Man. Just when you think you know your local butoh master, she posts a picture that announces her latest source of artistic inspiration: America’s pop culture. Think strip malls, beauty pageants, music videos and wall bangs. Beers, babes, and bravado. But most importantly, think America’s unique brand of INDIVIDUALISM, with all of its incumbent advantages and drawbacks.
This is the theme of Mizu Desierto’s American ME, which opens on Friday, Dec. 6, at the Headwaters Theatre. There’ll be five performances through Dec. 14, featuring on different nights such guest artists as Linda Austin, Kajanne Pepper, Meshi Chavez, and Emily Stone.
No move is too surprising from Desierto, who doesn’t just survive outside her element—she thrives. Starting out as a typical white midwesterner, she gradually discovered the Japanese dance form butoh and eventually devoted her life to its study. She even took a Japanese name that came to her in a dream (it means “water in the desert”). For a while, butoh’s conventions consumed her work. Dancers wore ghostly white body paint, made angular gestures and rolled-back eyes, and froze in prolonged poses of stillness wrought by deeply interior meditation.
[Note: Butoh tradition doesn’t go back as far as many in Japan; the form was conceived post-WWII. It borrows some aesthetic (whiteface, some gesture) from Kabuki and other older forms, but rejects their traditional yen for composure in favor of life-and-death viscerality and near-naked vulnerability.]

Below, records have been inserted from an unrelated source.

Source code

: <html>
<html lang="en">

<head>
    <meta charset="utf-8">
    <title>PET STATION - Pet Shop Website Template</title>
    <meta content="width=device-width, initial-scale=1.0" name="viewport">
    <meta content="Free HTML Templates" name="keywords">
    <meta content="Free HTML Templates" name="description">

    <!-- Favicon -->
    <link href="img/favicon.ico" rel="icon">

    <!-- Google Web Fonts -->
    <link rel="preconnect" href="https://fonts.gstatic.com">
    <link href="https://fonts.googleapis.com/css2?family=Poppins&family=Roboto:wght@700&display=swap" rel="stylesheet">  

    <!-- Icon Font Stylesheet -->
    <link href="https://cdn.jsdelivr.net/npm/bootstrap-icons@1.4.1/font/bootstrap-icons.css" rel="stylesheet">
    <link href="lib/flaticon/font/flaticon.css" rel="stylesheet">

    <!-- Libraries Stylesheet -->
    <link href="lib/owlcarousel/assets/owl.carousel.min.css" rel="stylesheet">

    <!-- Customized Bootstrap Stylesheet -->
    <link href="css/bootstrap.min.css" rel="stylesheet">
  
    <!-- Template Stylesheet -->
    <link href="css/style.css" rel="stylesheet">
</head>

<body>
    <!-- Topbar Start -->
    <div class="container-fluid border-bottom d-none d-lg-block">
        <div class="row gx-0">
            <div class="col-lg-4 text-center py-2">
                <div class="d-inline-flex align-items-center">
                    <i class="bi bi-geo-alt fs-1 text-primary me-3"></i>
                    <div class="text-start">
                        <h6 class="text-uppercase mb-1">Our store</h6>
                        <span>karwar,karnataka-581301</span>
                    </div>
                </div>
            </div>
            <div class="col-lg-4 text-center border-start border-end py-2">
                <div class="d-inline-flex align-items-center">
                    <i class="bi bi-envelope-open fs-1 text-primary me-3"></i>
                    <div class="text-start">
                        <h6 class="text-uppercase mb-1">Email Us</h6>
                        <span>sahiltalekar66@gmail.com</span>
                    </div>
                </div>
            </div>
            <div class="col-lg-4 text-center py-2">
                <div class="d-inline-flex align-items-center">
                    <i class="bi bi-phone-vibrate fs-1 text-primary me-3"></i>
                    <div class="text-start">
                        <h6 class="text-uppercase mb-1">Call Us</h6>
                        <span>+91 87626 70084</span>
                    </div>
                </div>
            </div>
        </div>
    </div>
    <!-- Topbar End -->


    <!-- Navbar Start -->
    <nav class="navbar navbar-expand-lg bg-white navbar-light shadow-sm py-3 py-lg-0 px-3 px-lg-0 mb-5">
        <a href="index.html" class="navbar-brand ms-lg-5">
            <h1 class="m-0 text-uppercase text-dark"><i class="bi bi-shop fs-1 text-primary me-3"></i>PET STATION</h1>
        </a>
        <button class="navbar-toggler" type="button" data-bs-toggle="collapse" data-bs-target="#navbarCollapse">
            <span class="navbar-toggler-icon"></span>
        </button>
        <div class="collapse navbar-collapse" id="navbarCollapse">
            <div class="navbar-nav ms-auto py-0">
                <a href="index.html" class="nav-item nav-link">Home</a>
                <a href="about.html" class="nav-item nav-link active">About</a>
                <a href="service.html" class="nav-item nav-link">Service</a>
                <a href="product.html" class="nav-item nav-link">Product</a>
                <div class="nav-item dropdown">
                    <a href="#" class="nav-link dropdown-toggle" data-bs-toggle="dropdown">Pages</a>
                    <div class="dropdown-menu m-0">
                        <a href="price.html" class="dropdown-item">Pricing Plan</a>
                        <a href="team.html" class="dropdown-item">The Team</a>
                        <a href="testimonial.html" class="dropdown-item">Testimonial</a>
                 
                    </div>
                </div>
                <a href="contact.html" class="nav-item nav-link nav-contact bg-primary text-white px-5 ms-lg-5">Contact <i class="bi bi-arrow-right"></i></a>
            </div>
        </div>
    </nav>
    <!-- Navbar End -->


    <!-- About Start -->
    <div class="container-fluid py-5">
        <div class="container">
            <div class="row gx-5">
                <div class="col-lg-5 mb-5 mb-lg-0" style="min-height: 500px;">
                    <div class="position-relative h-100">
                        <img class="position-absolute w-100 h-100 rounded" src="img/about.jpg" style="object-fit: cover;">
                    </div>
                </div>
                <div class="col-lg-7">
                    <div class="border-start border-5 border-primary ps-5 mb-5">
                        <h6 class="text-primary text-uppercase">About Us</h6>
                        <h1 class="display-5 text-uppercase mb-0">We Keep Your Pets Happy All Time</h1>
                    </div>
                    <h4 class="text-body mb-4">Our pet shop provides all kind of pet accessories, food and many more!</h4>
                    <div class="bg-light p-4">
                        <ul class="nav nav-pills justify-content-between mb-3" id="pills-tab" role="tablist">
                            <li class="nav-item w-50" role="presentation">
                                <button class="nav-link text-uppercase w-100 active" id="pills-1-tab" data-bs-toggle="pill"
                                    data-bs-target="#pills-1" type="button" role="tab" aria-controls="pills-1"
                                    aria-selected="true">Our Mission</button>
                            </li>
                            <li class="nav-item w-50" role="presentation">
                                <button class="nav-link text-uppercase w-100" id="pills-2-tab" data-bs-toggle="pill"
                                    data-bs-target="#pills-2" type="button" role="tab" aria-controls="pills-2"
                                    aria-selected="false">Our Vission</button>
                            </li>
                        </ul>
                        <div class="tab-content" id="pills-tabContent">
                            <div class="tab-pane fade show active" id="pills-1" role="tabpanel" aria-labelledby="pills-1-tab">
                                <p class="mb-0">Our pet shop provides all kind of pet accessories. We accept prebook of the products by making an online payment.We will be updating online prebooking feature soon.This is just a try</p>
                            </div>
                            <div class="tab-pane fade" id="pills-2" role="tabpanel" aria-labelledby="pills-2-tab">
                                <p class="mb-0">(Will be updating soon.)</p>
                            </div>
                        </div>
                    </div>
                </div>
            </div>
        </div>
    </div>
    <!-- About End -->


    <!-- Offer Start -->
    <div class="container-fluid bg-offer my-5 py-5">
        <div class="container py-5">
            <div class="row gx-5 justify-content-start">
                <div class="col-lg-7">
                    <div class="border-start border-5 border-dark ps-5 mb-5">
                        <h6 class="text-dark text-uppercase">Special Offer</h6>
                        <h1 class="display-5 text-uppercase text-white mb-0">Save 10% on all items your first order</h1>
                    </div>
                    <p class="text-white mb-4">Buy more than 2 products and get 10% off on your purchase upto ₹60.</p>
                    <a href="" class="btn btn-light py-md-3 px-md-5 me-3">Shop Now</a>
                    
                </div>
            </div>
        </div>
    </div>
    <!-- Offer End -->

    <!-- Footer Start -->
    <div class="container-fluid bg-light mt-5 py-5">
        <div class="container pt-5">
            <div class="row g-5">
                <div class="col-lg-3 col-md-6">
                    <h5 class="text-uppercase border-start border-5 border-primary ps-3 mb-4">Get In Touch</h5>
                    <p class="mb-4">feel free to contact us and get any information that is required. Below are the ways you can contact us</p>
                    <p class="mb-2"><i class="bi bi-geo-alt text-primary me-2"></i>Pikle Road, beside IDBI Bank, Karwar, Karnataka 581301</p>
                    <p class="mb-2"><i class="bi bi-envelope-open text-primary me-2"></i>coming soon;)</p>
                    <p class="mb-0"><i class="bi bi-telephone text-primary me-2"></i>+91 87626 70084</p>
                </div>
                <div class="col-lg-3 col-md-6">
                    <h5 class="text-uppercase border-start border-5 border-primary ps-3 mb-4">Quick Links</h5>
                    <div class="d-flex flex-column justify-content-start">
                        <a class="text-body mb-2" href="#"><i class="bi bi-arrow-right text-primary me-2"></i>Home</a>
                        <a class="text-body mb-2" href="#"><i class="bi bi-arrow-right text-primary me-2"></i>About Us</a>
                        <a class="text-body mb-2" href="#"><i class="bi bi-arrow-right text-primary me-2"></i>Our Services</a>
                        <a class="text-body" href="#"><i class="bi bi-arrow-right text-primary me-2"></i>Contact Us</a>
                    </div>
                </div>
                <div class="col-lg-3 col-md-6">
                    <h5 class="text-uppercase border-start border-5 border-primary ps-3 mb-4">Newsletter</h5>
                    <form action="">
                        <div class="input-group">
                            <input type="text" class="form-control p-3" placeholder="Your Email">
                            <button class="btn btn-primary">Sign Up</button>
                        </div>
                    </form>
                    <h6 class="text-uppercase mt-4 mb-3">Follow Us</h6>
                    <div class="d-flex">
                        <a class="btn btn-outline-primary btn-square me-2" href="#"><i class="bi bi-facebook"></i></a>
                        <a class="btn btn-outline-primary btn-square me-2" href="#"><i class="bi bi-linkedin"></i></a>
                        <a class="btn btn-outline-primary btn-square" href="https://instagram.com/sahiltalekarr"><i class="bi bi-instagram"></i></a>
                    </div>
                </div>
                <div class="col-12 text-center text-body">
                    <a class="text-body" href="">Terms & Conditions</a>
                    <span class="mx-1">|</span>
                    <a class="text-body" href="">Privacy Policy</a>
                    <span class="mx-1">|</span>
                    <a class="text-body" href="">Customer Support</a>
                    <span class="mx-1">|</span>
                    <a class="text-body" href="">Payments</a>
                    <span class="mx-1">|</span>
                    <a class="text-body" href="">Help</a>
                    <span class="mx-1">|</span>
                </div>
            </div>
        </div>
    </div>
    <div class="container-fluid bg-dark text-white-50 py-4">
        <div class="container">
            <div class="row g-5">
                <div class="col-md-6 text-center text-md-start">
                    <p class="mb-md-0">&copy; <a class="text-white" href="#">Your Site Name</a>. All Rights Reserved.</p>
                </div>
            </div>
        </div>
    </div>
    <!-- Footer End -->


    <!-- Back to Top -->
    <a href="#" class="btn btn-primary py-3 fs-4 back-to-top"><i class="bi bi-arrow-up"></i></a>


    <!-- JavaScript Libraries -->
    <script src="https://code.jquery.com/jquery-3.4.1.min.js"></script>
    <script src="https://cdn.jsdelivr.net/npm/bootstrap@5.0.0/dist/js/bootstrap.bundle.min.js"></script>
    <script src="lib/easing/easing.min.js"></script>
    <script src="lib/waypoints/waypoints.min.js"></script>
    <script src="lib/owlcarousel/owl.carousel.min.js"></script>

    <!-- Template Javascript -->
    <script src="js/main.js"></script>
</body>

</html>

In recent years, Desierto decided to make a form of butoh more her own, a brand more “Portland organic,” if you will. She acquired Prior Day Farm and began improvising and choreographing themes of domesticity and permaculture. She even derived great inspiration from her chicken coop, regularly observing and mimicking the birds. (Around this time, I profiled Desierto in Portland Monthly; it’s a decent read). Butoh, which encourages dancers to make peace with their life cycle from birth to peak to decrepitude to death, was an appropriate fit for a farm. And perhaps that’s why Desierto, who prefers more of a stretch, moved on to reconcile a starker contrast. I asked Desierto what she thought she was up to (young lady) with this wild new work that marries Japanese self-sacrifice to American self-celebration. And more specifically…
Q: What in the world are you doing in this photo? I’m going to make a wild guess that you’re devising interpretive dance moves based on all-American southern rockers, heshers, and party animals; am I right?
A: Well, in the particular photo you are asking about, from the American ME Party Boy Series, we are pretty much just rockin’ out, drinkin’ Coors and smokin’ Camels. You know, celebratin’ our freedom and stuff like that. However, we did make some interestin’ interpretive-stylin’ moves at a few fine specimens of female walkin’ by that afternoon. … Is that pretty much what you mean?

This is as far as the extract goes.